ProPILE: Probing Privacy Leakage in Large Language Models
This addresses privacy concerns for data subjects and LLM service providers, representing an incremental step in privacy awareness tools.
The paper tackles the problem of personally identifiable information (PII) leakage in large language models (LLMs) by introducing ProPILE, a probing tool that allows data subjects to assess privacy intrusion, demonstrating its application on the OPT-1.3B model trained on the Pile dataset.
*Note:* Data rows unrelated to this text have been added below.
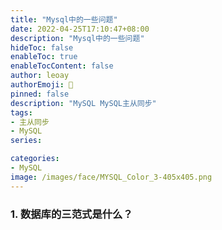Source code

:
 ```yaml
---
title: "Mysql中的一些问题"
date: 2022-04-25T17:10:47+08:00
description: "Mysql中的一些问题"
hideToc: false
enableToc: true
enableTocContent: false
author: leoay
authorEmoji: 🎅
pinned: false
description: "MySQL MySQL主从同步"
tags:
- 主从同步
- MySQL
series:

categories:
- MySQL
image: /images/face/MYSQL_Color_3-405x405.png
---
```


### 1. 数据库的三范式是什么？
The rapid advancement and widespread use of large language models (LLMs) have raised significant concerns regarding the potential leakage of personally identifiable information (PII). These models are often trained on vast quantities of web-collected data, which may inadvertently include sensitive personal data. This paper presents ProPILE, a novel probing tool designed to empower data subjects, or the owners of the PII, with awareness of potential PII leakage in LLM-based services. ProPILE lets data subjects formulate prompts based on their own PII to evaluate the level of privacy intrusion in LLMs. We demonstrate its application on the OPT-1.3B model trained on the publicly available Pile dataset. We show how hypothetical data subjects may assess the likelihood of their PII being included in the Pile dataset being revealed. ProPILE can also be leveraged by LLM service providers to effectively evaluate their own levels of PII leakage with more powerful prompts specifically tuned for their in-house models. This tool represents a pioneering step towards empowering the data subjects for their awareness and control over their own data on the web.